Y en Valparaíso eso se nota. Las pruebas del arraigo culinario porcino porteño se reparten por varios conocidos restaurantes de la ciudad. En los más antiguos, sobre todo. Los dos locales del O’Higgins, cerca del Congreso Nacional, tienen una receta de la casa basada en costilla, chuleta, arrollado, prietas y longaniza. En el Bar Cinzano, de Plaza Aníbal Pinto, la combinación es similar: costillar, chuleta y longaniza; un gusto que con seguridad no ha variado en sus 120 años de vida. Cerca, en la subida Ecuador, el más reciente El Pimentón suele contar con un pernil asado con la piel crocante, preferido por un público que ronda los 30 años de edad en promedio. Y vamos sumando nombres: El Parrón, también centenario y dedicado a las carnes parrilleras, el Hamburg y su aire de viejo marinero alemán que, por supuesto, tiene chancho con acento centroeuropeo. Tampoco se puede dejar afuera a Los Deportistas y su cuidada cocina casera, a cargo de Ida Delgado, donde no fallan las prietas o el trozo de pulpa asada a la hora de almuerzo.
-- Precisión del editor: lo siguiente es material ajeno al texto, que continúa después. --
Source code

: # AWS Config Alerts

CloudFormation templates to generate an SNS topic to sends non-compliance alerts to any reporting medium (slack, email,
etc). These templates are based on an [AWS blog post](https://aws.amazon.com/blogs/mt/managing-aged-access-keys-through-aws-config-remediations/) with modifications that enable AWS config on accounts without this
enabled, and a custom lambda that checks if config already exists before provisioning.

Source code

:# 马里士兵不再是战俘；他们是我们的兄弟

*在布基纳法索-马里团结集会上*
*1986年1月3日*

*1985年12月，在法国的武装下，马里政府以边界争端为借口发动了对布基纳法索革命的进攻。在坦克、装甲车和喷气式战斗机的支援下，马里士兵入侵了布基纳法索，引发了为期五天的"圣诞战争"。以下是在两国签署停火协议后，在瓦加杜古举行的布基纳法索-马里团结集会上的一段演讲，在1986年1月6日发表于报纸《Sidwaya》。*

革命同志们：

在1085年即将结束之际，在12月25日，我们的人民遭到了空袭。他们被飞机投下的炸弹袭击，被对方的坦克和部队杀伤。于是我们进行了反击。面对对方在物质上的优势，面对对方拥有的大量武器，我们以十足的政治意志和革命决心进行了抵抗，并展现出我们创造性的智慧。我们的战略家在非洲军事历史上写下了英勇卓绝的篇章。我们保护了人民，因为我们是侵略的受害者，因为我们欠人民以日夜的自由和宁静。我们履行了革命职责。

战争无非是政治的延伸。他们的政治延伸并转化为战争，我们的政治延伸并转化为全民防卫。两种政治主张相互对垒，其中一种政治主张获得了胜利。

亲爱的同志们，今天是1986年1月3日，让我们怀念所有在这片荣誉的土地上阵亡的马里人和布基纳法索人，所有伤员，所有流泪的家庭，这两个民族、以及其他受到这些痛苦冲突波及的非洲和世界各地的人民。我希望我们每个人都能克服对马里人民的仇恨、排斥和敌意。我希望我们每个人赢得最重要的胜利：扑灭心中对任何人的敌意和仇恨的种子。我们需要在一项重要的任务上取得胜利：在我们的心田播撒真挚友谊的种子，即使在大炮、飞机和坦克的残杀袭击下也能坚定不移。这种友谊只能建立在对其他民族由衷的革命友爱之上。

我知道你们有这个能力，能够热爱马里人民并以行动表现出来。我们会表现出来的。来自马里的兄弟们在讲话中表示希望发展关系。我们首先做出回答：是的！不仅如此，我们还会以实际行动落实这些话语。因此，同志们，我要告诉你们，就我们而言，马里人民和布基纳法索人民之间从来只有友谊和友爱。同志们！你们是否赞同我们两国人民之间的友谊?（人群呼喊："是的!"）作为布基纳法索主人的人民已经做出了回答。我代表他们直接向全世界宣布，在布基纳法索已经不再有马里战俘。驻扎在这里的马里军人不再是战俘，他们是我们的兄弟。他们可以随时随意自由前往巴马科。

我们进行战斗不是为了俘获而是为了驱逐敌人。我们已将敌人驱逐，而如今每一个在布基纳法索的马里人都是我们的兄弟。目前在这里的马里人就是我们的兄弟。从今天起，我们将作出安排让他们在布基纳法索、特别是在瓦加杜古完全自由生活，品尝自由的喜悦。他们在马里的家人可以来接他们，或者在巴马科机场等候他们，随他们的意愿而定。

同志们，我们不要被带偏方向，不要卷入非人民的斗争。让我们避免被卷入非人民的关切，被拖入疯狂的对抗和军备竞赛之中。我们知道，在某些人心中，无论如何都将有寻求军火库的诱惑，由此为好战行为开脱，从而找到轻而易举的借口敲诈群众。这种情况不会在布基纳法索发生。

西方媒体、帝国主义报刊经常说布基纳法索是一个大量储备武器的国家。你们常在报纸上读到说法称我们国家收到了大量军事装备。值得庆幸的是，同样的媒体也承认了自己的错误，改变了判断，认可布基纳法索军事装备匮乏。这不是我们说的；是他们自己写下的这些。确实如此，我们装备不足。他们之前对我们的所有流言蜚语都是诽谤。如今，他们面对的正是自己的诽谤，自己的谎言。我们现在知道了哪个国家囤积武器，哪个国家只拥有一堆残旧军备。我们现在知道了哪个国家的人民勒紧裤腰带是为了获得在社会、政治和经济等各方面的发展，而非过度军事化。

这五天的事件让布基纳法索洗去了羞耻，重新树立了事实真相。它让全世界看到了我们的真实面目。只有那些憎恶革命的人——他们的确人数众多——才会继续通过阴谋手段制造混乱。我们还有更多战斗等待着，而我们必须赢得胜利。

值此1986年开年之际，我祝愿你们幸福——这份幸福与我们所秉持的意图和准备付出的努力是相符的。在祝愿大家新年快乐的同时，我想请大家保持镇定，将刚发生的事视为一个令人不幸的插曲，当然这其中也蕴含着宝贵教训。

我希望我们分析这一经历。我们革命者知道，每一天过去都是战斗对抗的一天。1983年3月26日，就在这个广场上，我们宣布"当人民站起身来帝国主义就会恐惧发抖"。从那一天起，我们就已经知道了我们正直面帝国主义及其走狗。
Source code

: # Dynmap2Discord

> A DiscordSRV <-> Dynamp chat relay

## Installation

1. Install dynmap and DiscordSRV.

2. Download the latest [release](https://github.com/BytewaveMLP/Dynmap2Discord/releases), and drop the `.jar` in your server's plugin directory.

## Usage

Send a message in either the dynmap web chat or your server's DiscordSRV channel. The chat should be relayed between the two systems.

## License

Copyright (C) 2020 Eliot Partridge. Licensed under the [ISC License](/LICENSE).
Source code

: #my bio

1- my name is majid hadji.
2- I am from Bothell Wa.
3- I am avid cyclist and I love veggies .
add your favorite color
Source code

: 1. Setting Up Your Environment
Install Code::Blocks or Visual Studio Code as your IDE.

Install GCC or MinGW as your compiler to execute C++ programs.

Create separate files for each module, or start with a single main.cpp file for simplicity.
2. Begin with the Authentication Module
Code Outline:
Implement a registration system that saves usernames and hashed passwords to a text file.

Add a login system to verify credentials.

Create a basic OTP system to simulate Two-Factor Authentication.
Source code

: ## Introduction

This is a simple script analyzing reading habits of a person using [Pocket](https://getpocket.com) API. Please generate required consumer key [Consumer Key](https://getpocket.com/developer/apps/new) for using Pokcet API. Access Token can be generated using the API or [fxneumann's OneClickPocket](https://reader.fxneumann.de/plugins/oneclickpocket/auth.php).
El cerdo protagoniza el comer del plan y también el menú cuequero en cerro La Loma, donde los domingos funciona la Quinta de los Núñez. Un gozo asociado a la abundancia, emparentado con la acepción de una palabra que define una buena y alegre comilona a la chilena: el patache, sinónimo de comida sabrosa, copiosa y festejosa. Esa influencia ha dejado una descendencia regada por las calles de Valparaíso, a través de recetas pensadas para compartir a lo grande y donde la carne es la protagonista. Una de ellas es el causeo de pata de vaca y porotos, sazonado con ají, cilantro y cebolla del bar San Carlos (también conocido como El Yugoslavo); y, por supuesto, la chorrillana, en su domicilio más conocido: el Casino Social J. Cruz Malbrán. La mezcla de carne de vacuno en tiras, cebolla y huevo revuelto sobre una cama de papas fritas nació a principios de los años 80 en ese comedor encajonado en un pasillo de calle Condell, para darles alimento barato a los universitarios de la época. Hoy es el plato más conocido de Valparaíso y donde el cerdo y la longaniza también aportan con lo suyo en algunas recetas más contemporáneas, sobre todo durante la última década.
Con todo, aún figuran algunos platos marinos hechos para compartir, como las calugas de pescado, aunque sobrepasados por esa suerte de burguesía cárnica y porcina, consolidada en los viejos tercios gastronómicos de la ciudad. Por algo el cronista y crítico gastronómico César Fredes aseguró que “el pescado más famoso de Valparaíso es el chancho”.